NCAA team championships

SMU has won four NCAA team national championships and eight overall national championships.

Men's (4)
Golf (1): 1954
Indoor Track & Field (1): 1983
Outdoor Track & Field (2): 1983, 1986
see also:
American Athletic Conference NCAA team championships
List of NCAA schools with the most NCAA Division I championships

Other national team championships
SMU won the following national championships that are not bestowed by the NCAA:
Men's (3)
Football (1): 1935
Football (1): 1981
Football (1): 1982
Women's (1)
Golf (1): 1979 (AIAW)

Athletic venues
Football: Gerald J. Ford Stadium (32,000)
Basketball / Volleyball: Moody Coliseum (7,000)
Soccer: Westcott Field (4,000)

Athletic directors

 Matty Bell – 1947–1964
 Hayden Fry – 1964–1972
 Dave Smith – 1972–1974
 N.R. "Dick" Davis 1974–1978
 Russ Potts – 1978–1981
 Bob Hitch – 1981 – Dec. 1986
 Dudley Parker – Dec. 1986 – Oct. 1987
 Doug Single – Oct. 1987 – April 1990
 Forrest Gregg – April 1990 – June 1994
 Bill Lively – July 1994 – Dec. 1994
 Jim Copeland – Jan. 1995 – Feb. 2006
 Brian O'Boyle – Feb. – March 2006
 Steve Orsini – June 2006 – May 2012
 Rick Hart – July 2012 – present

Notable athletes

Bryson DeChambeau - U.S. Open Winner; PGA Tour Pro
 Doak Walker — Heisman winner; Pro Football Hall of Fame Inductee
 Kyle Rote - Running back and receiver for eleven years in the National Football League (NFL) for the New York Giants, All-American running back at SMU, and was the first overall selection of the 1951 NFL Draft.
 Raymond Berry - Former professional American football player and coach in the National Football League (NFL), led the NFL in receptions and receiving yards three times and in receiving touchdowns twice, and was invited to six Pro Bowls.
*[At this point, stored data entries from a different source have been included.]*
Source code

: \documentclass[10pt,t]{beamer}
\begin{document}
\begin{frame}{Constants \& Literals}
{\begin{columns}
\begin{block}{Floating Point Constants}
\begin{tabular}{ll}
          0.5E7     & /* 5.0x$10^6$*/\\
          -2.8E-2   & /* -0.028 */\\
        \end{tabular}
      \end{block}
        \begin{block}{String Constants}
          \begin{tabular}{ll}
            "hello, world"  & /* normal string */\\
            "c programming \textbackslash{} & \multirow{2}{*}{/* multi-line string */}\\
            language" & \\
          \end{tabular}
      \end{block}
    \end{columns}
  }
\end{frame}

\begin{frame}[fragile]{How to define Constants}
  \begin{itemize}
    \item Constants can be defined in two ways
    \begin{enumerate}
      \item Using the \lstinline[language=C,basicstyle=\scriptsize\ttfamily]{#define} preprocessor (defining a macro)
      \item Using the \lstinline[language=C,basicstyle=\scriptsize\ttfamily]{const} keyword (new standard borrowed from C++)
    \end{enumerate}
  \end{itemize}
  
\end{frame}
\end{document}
As head coach of the New England Patriots, Berry took them to Super Bowl in the 1985 season.
 Eric Dickerson — All-American; Pro Football Hall of Fame Inductee
 Haskell "Hack" Ross — trainer, Thoroughbred racing 
 Forrest Gregg — two-time Super Bowl winner; Pro Football Hall of Fame Inductee; Vince Lombardi called him "the finest player I ever coached."
 Spike Davis — professional rugby player with the Ohio Aviators of PRO Rugby
 Jim Duggan — professional wrestler best known as "Hacksaw" Jim Duggan; WWE Hall of Fame Inductee 2011; inaugural WWE (WWF) Royal Rumble winner (1988)
 Emmanuel Sanders – Super Bowl Winner
 Thomas Morstead – Super Bowl Winner
 Aldrick Robinson – Super Bowl Winner
 Ja'Gared Davis - 106th Grey Cup Winner
 Payne Stewart - Professional Golfer; PGA Championship Winner; two-time U.S. Open Winner
 Ryan Berube - Olympic Gold medal anchoring the U.S. men's team in the 4×200-meter freestyle relay and All-American Swimmer 
 Jerry Heidenreich - Olympic champion, former world record-holder, and All-American Swimmer 
 Lars Frölander - Olympic Gold Medal (Sweden) and All-American Swimmer 
 Steve Lundquist - Olympic gold medalist, former world record-holder, and All-American Swimmer 
 Ricardo Prado - Olympic, All-American and former World Record holding medley Swimmer from Brazil 
 Scott Donie - All-American Diver. He earned the silver medal in the 1992 Summer Olympics on the 10 m platform 
 Martina Moravcová - Two-time Olympic silver medalist from Slovakia and All-American Swimmer 
 Michael Carter - An American former collegiate and professional football player and track and field athlete. He was a three-time Pro Bowl and four-time All-Pro selection, and an Olympic athlete, winning a silver medal in the shot put in the 1984 Summer Olympics.

The SMU football program has also produced other professional football standouts, such as Don Meredith, Kyle Rote, Jerry Ball, Craig James and more recently Cole Beasley, Sterling Moore, Chris Banjo, Kenneth Acker and Taylor Thompson.They are considered the best football team back then when they were ranked number 1 in 1982.